Gait, Posture and Tremor Assessment
Wearable sensors have shown promise in helping individuals with multiple sclerosis, Parkinson’s disease, Parkinsonism, and Huntington’s disease statistically assess their gait, posture, and tremor.
Computational Diagnosis of Cancer in Histopathology
The FDA has granted Paige.ai breakthrough status for its AI-based system, which can accurately diagnose cancer in computational histopathology and free up pathologists’ time to work on critical slides.
Medical Imaging and Validation of AI-Based Technologies
The performance of radiologists and deep learning software in the field of imaging-based diagnosis was compared in a long-awaited meta-analysis. While deep learning appears to be just as effective in diagnosing as radiologists, the authors noted that 99 percent of studies lacked a robust design, and only one thousandth of the reviewed papers validated their findings using algorithms that diagnosed medical imaging from different source populations. These results confirm the necessity of conducting thorough clinical studies to validate AI-based technology.
Plain Film Radiography
With two billion conducted annually, the chest radiograph is the most common imaging examination in the world. The fact that chest radiography is widely available globally and can be used to diagnose a variety of illnesses explains its appeal. Moreover, chest radiographs have the largest availability of labelled pictures, which is the currency of AI research.
Applications in Pathology
Pathology has advanced more slowly to the digital media than radiology did from lighted X-ray films to digital imaging, which is where the adoption of AI depends. Pathologists can now view full histopathology slides in high resolution and with depth manipulation thanks to whole-slide imaging (WSI). Even with WSI’s availability and advantages, glass slide digital conversion is not a common practise. Technology is advancing quickly, making things faster.

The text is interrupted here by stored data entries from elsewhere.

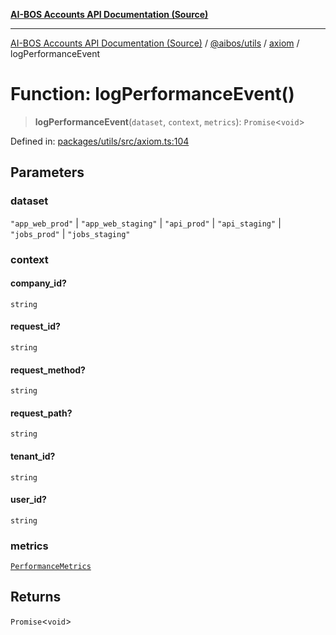 [**AI-BOS Accounts API Documentation (Source)**](../../../../README.md)

***

[AI-BOS Accounts API Documentation (Source)](../../../../README.md) / [@aibos/utils](../../README.md) / [axiom](../README.md) / logPerformanceEvent

# Function: logPerformanceEvent()

> **logPerformanceEvent**(`dataset`, `context`, `metrics`): `Promise`\<`void`\>

Defined in: [packages/utils/src/axiom.ts:104](https://github.com/pohlai88/accounts/blob/48103fb36d28b2b9bfb33472b6de2f719773cde9/packages/utils/src/axiom.ts#L104)

## Parameters

### dataset

`"app_web_prod"` | `"app_web_staging"` | `"api_prod"` | `"api_staging"` | `"jobs_prod"` | `"jobs_staging"`

### context

#### company_id?

`string`

#### request_id?

`string`

#### request_method?

`string`

#### request_path?

`string`

#### tenant_id?

`string`

#### user_id?

`string`

### metrics

[`PerformanceMetrics`](../interfaces/PerformanceMetrics.md)

## Returns

`Promise`\<`void`\>
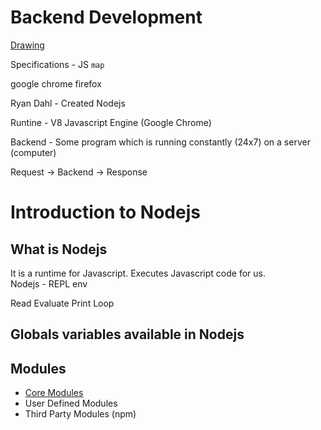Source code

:

# Backend Development

[Drawing](https://excalidraw.com/#json=f19vnuXbs4MnwcOwTGcae,ignJ68cXGm9DYHhGESfWvw)

Specifications - JS `map`

google chrome
firefox


Ryan Dahl - Created Nodejs

Runtine - V8 Javascript Engine (Google Chrome)

Backend - Some program which is running constantly (24x7) on a server (computer)

Request -> Backend -> Response


# Introduction to Nodejs

## What is Nodejs 
It is a runtime for Javascript. Executes Javascript code for us.  
Nodejs - REPL env

Read Evaluate Print Loop

## Globals variables available in Nodejs

## Modules

* [Core Modules](https://nodejs.org/docs/latest-v12.x/api/index.html)
* User Defined Modules
* Third Party Modules (npm)
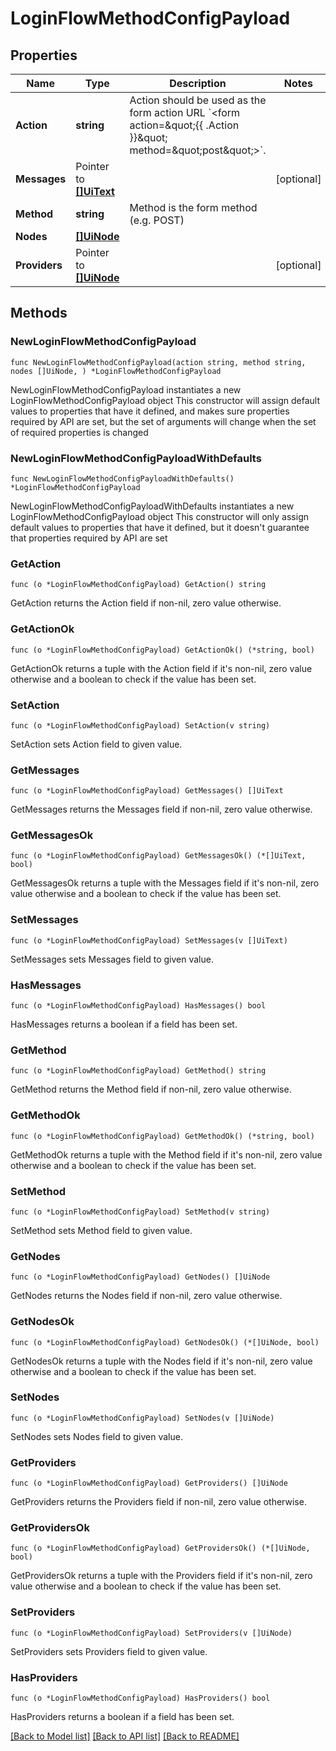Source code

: # LoginFlowMethodConfigPayload

## Properties

Name | Type | Description | Notes
------------ | ------------- | ------------- | -------------
**Action** | **string** | Action should be used as the form action URL &#x60;&lt;form action&#x3D;\&quot;{{ .Action }}\&quot; method&#x3D;\&quot;post\&quot;&gt;&#x60;. | 
**Messages** | Pointer to [**[]UiText**](UiText.md) |  | [optional] 
**Method** | **string** | Method is the form method (e.g. POST) | 
**Nodes** | [**[]UiNode**](UiNode.md) |  | 
**Providers** | Pointer to [**[]UiNode**](UiNode.md) |  | [optional] 

## Methods

### NewLoginFlowMethodConfigPayload

`func NewLoginFlowMethodConfigPayload(action string, method string, nodes []UiNode, ) *LoginFlowMethodConfigPayload`

NewLoginFlowMethodConfigPayload instantiates a new LoginFlowMethodConfigPayload object
This constructor will assign default values to properties that have it defined,
and makes sure properties required by API are set, but the set of arguments
will change when the set of required properties is changed

### NewLoginFlowMethodConfigPayloadWithDefaults

`func NewLoginFlowMethodConfigPayloadWithDefaults() *LoginFlowMethodConfigPayload`

NewLoginFlowMethodConfigPayloadWithDefaults instantiates a new LoginFlowMethodConfigPayload object
This constructor will only assign default values to properties that have it defined,
but it doesn't guarantee that properties required by API are set

### GetAction

`func (o *LoginFlowMethodConfigPayload) GetAction() string`

GetAction returns the Action field if non-nil, zero value otherwise.

### GetActionOk

`func (o *LoginFlowMethodConfigPayload) GetActionOk() (*string, bool)`

GetActionOk returns a tuple with the Action field if it's non-nil, zero value otherwise
and a boolean to check if the value has been set.

### SetAction

`func (o *LoginFlowMethodConfigPayload) SetAction(v string)`

SetAction sets Action field to given value.


### GetMessages

`func (o *LoginFlowMethodConfigPayload) GetMessages() []UiText`

GetMessages returns the Messages field if non-nil, zero value otherwise.

### GetMessagesOk

`func (o *LoginFlowMethodConfigPayload) GetMessagesOk() (*[]UiText, bool)`

GetMessagesOk returns a tuple with the Messages field if it's non-nil, zero value otherwise
and a boolean to check if the value has been set.

### SetMessages

`func (o *LoginFlowMethodConfigPayload) SetMessages(v []UiText)`

SetMessages sets Messages field to given value.

### HasMessages

`func (o *LoginFlowMethodConfigPayload) HasMessages() bool`

HasMessages returns a boolean if a field has been set.

### GetMethod

`func (o *LoginFlowMethodConfigPayload) GetMethod() string`

GetMethod returns the Method field if non-nil, zero value otherwise.

### GetMethodOk

`func (o *LoginFlowMethodConfigPayload) GetMethodOk() (*string, bool)`

GetMethodOk returns a tuple with the Method field if it's non-nil, zero value otherwise
and a boolean to check if the value has been set.

### SetMethod

`func (o *LoginFlowMethodConfigPayload) SetMethod(v string)`

SetMethod sets Method field to given value.


### GetNodes

`func (o *LoginFlowMethodConfigPayload) GetNodes() []UiNode`

GetNodes returns the Nodes field if non-nil, zero value otherwise.

### GetNodesOk

`func (o *LoginFlowMethodConfigPayload) GetNodesOk() (*[]UiNode, bool)`

GetNodesOk returns a tuple with the Nodes field if it's non-nil, zero value otherwise
and a boolean to check if the value has been set.

### SetNodes

`func (o *LoginFlowMethodConfigPayload) SetNodes(v []UiNode)`

SetNodes sets Nodes field to given value.


### GetProviders

`func (o *LoginFlowMethodConfigPayload) GetProviders() []UiNode`

GetProviders returns the Providers field if non-nil, zero value otherwise.

### GetProvidersOk

`func (o *LoginFlowMethodConfigPayload) GetProvidersOk() (*[]UiNode, bool)`

GetProvidersOk returns a tuple with the Providers field if it's non-nil, zero value otherwise
and a boolean to check if the value has been set.

### SetProviders

`func (o *LoginFlowMethodConfigPayload) SetProviders(v []UiNode)`

SetProviders sets Providers field to given value.

### HasProviders

`func (o *LoginFlowMethodConfigPayload) HasProviders() bool`

HasProviders returns a boolean if a field has been set.


[[Back to Model list]](../README.md#documentation-for-models) [[Back to API list]](../README.md#documentation-for-api-endpoints) [[Back to README]](../README.md)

Applications in Ophthalmology
One of the most prevalent disorders in general ophthalmology practise is diabetic eye disease, which is also a serious and expanding public health concern. The most prevalent cause of vision loss in working-age individuals is diabetic retinopathy (DR), which impacted 2.6 million people worldwide in 2015 and is predicted to affect 3.2 million by 2020. In higher-income nations, the prevalence of life-threatening diabetic retinopathy is declining as a result of improved diabetic management.
Applications in Dermatology
In the field of dermatology, the ability to recognise visual patterns is a crucial diagnostic skill. Artificial intelligence (AI) has the potential to significantly enhance picture processing and improve diagnostic precision in this domain. In visual image identification, recently developed computer neural networks have been used to diagnose skin problems and have shown equivalent, and often greater, sensitivity and specificity in classifying photos than even dermatologists with years of clinical experience.
For Challenges
The use of AI in healthcare will present a number of difficulties. To provide some context, we will highlight three that are related to the earlier investigations included in this paper: Over-fitting, the black box issue, and regulatory approval [10, 19].
Future Outlook
Weakly Supervised Learning
In the medical field, supervised learning is highly costly due to the difficulty in obtaining comprehensive ground-truth labels and robust supervision information. In particular, classifying a histological image is a crucial and time-consuming task for the diagnosis of cancer, since it is clinically significant to divide the cancerous tissues into several groups. The very large image size (and the associated problems for DL), the inadequately labelled images (the sparse training data available), the pathologist’s time required (expensive labelling), the insufficient labels (region of interest), the various levels of magnification (resulting in different levels of information), colour variation and artefacts (sliced and placed on glass slides), etc. Are some of the issues that are typically present in digital pathological image?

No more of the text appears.